Friday, 23 March 2012 8:53 AM
Nepal is famous the world over for being home to Mount Everest – the tallest peak on the planet – and while seeing it is something that many people dream of doing, it is by no means the only attraction in this stunning country. Indeed, there's much to be explored when embarking on tours to Nepal.
You might not know this, but Nepal is home to no less than eight of the 14 highest mountains on earth. Of course, Everest is the most famous of these but the likes of Manaslu and Lhotse, which are 8,516 m and 8,163 m above sea level respectively, should not be discounted. Given the country's location in the Himalaya range, there are plenty of opportunities to embark on Nepal hiking tours in order to explore the country's stunning landscapes.
Quite understandably, many trekking expeditions in Nepal lead you to the Everest base camp, however, there are several other routes to be taken that will provide you with equally breathtaking views. By booking through a specialist tour operator such as Nepal Uncovered you'll get to see another side to the country, visiting areas and sights that otherwise you may not have known existed.
For something a little bit different, it is worth trekking through the heart of the Annapurna mountain range.
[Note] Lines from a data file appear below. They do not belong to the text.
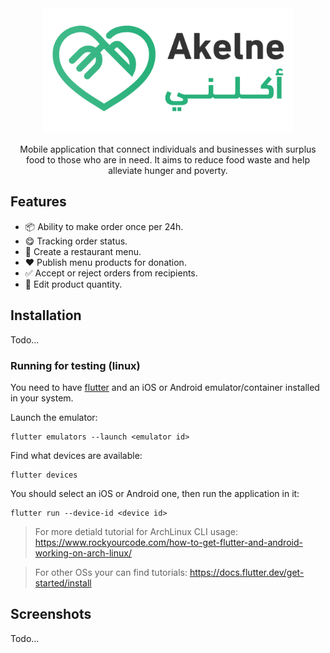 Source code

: <div align = center>

<img src="./assets/images/logo.png" height="200">

Mobile application that connect individuals and businesses with surplus food to those who are in need. It aims to reduce food waste and help alleviate hunger and poverty.

</div>

## Features

- 📦 Ability to make order once per 24h.
- 😋 Tracking order status.
- 🍱 Create a restaurant menu.
- ❤️ Publish menu products for donation.
- ✅ Accept or reject orders from recipients.
- 🔢 Edit product quantity.

## Installation

Todo...

### Running for testing (linux)

You need to have [flutter](https://flutter.dev/) and an iOS or Android emulator/container installed in your system.

Launch the emulator:

```
flutter emulators --launch <emulator id>
```

Find what devices are available:

```
flutter devices
```

You should select an iOS or Android one, then run the application in it:

```
flutter run --device-id <device id>
```

> For more detiald tutorial for ArchLinux CLI usage: https://www.rockyourcode.com/how-to-get-flutter-and-android-working-on-arch-linux/

> For other OSs your can find tutorials: https://docs.flutter.dev/get-started/install

## Screenshots

Todo...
As you explore the valley, you'll be provided with spectacular views of mountains. Although none of these quite reach the lofty heights of Everest, with ten of them measuring over 6,000 m they are certainly not to be sniffed at.
Continue your travels through the area and you'll walk through forests filled with rhododendrons and bamboo trees on your way to the Annapurna Base Camp, where you can meet other travellers and share your experiences of the country.
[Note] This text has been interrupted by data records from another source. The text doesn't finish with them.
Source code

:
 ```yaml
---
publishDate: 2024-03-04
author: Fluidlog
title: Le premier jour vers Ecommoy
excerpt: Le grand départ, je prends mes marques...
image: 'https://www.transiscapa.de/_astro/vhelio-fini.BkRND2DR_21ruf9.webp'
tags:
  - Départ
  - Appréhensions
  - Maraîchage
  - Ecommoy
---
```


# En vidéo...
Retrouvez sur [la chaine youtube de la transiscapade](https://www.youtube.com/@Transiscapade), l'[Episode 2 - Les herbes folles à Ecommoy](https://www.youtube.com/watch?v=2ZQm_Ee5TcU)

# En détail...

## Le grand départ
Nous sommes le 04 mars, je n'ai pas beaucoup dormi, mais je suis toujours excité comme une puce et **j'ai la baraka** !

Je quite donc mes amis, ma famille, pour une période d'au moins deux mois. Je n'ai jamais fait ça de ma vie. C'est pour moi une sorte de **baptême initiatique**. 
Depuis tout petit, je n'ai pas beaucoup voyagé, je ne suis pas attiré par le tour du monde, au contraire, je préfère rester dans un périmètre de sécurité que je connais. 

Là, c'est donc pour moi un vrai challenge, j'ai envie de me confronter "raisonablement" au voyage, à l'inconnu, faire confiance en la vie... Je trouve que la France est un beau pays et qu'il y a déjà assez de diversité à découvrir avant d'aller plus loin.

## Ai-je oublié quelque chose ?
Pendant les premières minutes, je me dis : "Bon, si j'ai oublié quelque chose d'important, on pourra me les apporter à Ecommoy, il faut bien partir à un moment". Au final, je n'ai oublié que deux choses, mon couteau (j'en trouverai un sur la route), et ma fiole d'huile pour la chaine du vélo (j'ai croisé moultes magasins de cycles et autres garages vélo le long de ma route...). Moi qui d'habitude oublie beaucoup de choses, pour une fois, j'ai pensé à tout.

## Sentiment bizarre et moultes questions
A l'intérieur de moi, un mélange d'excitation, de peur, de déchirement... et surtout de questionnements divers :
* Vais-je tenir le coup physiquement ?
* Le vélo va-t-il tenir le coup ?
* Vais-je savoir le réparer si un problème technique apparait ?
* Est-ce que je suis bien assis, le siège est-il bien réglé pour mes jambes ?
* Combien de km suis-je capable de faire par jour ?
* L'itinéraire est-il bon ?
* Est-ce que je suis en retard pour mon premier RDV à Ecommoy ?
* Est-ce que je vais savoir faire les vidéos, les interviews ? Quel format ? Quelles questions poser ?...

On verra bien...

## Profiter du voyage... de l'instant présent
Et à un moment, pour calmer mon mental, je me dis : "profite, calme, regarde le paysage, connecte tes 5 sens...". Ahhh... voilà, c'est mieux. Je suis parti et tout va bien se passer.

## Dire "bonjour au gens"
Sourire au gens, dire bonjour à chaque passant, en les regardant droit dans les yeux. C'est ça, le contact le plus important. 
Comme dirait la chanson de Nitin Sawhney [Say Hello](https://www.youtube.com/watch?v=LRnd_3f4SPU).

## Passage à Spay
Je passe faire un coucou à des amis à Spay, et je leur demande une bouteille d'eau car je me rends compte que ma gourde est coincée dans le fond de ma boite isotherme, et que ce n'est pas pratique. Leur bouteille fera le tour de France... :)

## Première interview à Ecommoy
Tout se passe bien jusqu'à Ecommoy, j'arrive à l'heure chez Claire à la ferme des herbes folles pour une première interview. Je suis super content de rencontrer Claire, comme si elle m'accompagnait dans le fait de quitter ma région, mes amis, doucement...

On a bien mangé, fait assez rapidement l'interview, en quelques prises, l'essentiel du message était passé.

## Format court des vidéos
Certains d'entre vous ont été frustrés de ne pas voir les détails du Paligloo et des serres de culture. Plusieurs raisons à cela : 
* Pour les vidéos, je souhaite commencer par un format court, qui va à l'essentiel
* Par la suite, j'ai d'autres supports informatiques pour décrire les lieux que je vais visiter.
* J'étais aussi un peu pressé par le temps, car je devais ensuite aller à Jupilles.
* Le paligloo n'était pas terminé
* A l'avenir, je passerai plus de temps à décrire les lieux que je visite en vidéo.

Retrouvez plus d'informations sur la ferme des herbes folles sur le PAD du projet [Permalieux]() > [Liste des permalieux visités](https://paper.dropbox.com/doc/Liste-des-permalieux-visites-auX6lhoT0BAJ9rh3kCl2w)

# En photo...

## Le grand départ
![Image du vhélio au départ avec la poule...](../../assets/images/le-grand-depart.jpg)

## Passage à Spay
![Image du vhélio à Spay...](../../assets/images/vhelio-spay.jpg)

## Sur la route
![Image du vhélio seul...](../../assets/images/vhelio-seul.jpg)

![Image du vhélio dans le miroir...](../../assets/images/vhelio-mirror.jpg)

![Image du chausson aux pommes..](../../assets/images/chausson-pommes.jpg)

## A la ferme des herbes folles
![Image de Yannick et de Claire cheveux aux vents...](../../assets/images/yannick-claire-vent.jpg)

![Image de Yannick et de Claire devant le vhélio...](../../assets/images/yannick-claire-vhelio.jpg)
Many of those exploring the Annapurna range tend to spend some time in Pokhara first to stock up on supplies. Although this charming city is the second biggest in Nepal, it is far less well known than the capital Kathmandu – but is definitely worth seeing. You can explore a number of historic temples here – including the Bindhya Basini, a place of worship that dates back to the 17th century – before taking in views of the tranquil Phewa Tal lake.
Nepal is certainly famous for its mountains, but it in fact incorporates a wide range of other terrain, including humid lowland forests and rolling plains. To experience the country's geographic diversity, visit some of the national parks and wildlife reserves. There are several to choose from, although the Royal Chitwan National Park – situated in the Inner Terai region of central Nepal – is among the best.
Located at the base of the Siwalik range of the outer Himalayas, most of this park is covered with beautiful sal trees, while you'll also come across pine and bamboo. In addition, Chitwan contains a diverse array of exotic creatures, including many rare species. The reserve provides the chance to see yellow-throated martens, leopards and gangetic dolphins, while it is also home to the only Nepalese population of the endangered great one-horned Asian rhinoceros.
Alternatively, you can explore the Gokyo Lake district to see stunning bodies of water at staggeringly high altitudes. As you go from lake to lake, you'll be afforded amazing views of many of Nepal's highest mountains – including Makalu and Cho Oyu – as well as the Ngozumpa Glacier.